Another reason why speech that merely offends someone ought not to fall within the ambit of the harm principle is that offence is an inherently subjective notion. It is not the proper role of the courts to determine a legal sanction purely from the subjective emotional reactions of an individual. This is partly a corollary of the first objection: people are liable to be offended by all sorts of speech. On the other hand, an affront to dignity, insofar as it reflects a person’s standing in society, can be determined objectively. It is possible to identify certain subjects or ways of expressing ideas that past experience has shown are likely to undermine the dignity of minorities. It is not, however, possible to determine with any degree of reliability what will or will not offend.

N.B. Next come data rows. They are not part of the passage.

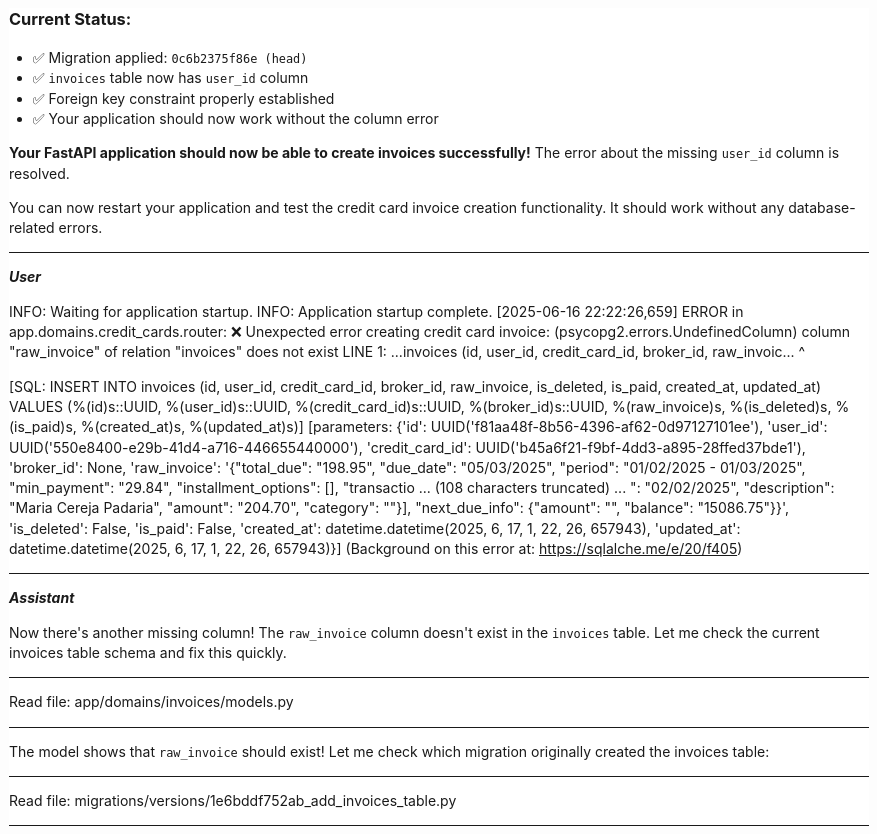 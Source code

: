 ### Current Status:
- ✅ Migration applied: `0c6b2375f86e (head)`
- ✅ `invoices` table now has `user_id` column
- ✅ Foreign key constraint properly established
- ✅ Your application should now work without the column error

**Your FastAPI application should now be able to create invoices successfully!** The error about the missing `user_id` column is resolved.

You can now restart your application and test the credit card invoice creation functionality. It should work without any database-related errors.

---

_**User**_

INFO:     Waiting for application startup.
INFO:     Application startup complete.
[2025-06-16 22:22:26,659] ERROR in app.domains.credit_cards.router: ❌ Unexpected error creating credit card invoice: (psycopg2.errors.UndefinedColumn) column "raw_invoice" of relation "invoices" does not exist
LINE 1: ...invoices (id, user_id, credit_card_id, broker_id, raw_invoic...
                                                             ^

[SQL: INSERT INTO invoices (id, user_id, credit_card_id, broker_id, raw_invoice, is_deleted, is_paid, created_at, updated_at) VALUES (%(id)s::UUID, %(user_id)s::UUID, %(credit_card_id)s::UUID, %(broker_id)s::UUID, %(raw_invoice)s, %(is_deleted)s, %(is_paid)s, %(created_at)s, %(updated_at)s)]
[parameters: {'id': UUID('f81aa48f-8b56-4396-af62-0d97127101ee'), 'user_id': UUID('550e8400-e29b-41d4-a716-446655440000'), 'credit_card_id': UUID('b45a6f21-f9bf-4dd3-a895-28ffed37bde1'), 'broker_id': None, 'raw_invoice': '{"total_due": "198.95", "due_date": "05/03/2025", "period": "01/02/2025 - 01/03/2025", "min_payment": "29.84", "installment_options": [], "transactio ... (108 characters truncated) ... ": "02/02/2025", "description": "Maria Cereja Padaria", "amount": "204.70", "category": ""}], "next_due_info": {"amount": "", "balance": "15086.75"}}', 'is_deleted': False, 'is_paid': False, 'created_at': datetime.datetime(2025, 6, 17, 1, 22, 26, 657943), 'updated_at': datetime.datetime(2025, 6, 17, 1, 22, 26, 657943)}]
(Background on this error at: https://sqlalche.me/e/20/f405)

---

_**Assistant**_

Now there's another missing column! The `raw_invoice` column doesn't exist in the `invoices` table. Let me check the current invoices table schema and fix this quickly.

---

Read file: app/domains/invoices/models.py

---

The model shows that `raw_invoice` should exist! Let me check which migration originally created the invoices table:

---

Read file: migrations/versions/1e6bddf752ab_add_invoices_table.py

---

Section 18C of the Racial Discrimination Act 1975 (Cth), as it currently stands, reflects the importance of an objective approach to hate speech regulation. It requires the offence, insult, humiliation or intimidation to be ‘reasonably likely, in all the circumstances’.

By contrast, in the furore following Andrew Bolt’s racist blog posts, the Gillard Government sought unsuccessfully to remove an objective standard, stating in the Human Rights and Anti-Discrimination Bill 2012 that ‘conduct that offends, insults or intimidates’ a person 'as a matter of fact' will amount to prohibited discrimination (section 19(2)(b)). Where the later comments of Attorney General Brandis are indicative of membership of the thick-skinned brigade, the removal of a reasonableness test in the 2012 Bill constituted an unfortunate case of overreach that would extend the harm principle beyond its necessary limit.

Freedom of speech is central to liberal democracy, allowing for the flourishing of ideas and the exercise of individual liberty. Though Mill was right to assert that the only legitimate end of governmental restriction of liberty is to prevent harm to others, 'your right to swing your arms ends just where the other man’s nose begins is an incomplete statement of the harm principle.

Rather, hate speech that undermines the right to dignity of racial groups ought to be encompassed by Mill’s dictum. On the other hand, speech that merely elicits negative emotions, howsoever unpleasant they are, ought to be freely expressed, limited only by social disapprobation.

In short, statements that merely offend someone’s personal tastes are fair game. ‘You gook fuck off to China’ is not. The interminable booing of Adam Goodes? I’ll let you be the judge.

Raoul Renard is a Juris Doctor student at Melbourne Law School. You can follow Raoul on Twitter @RRenrui.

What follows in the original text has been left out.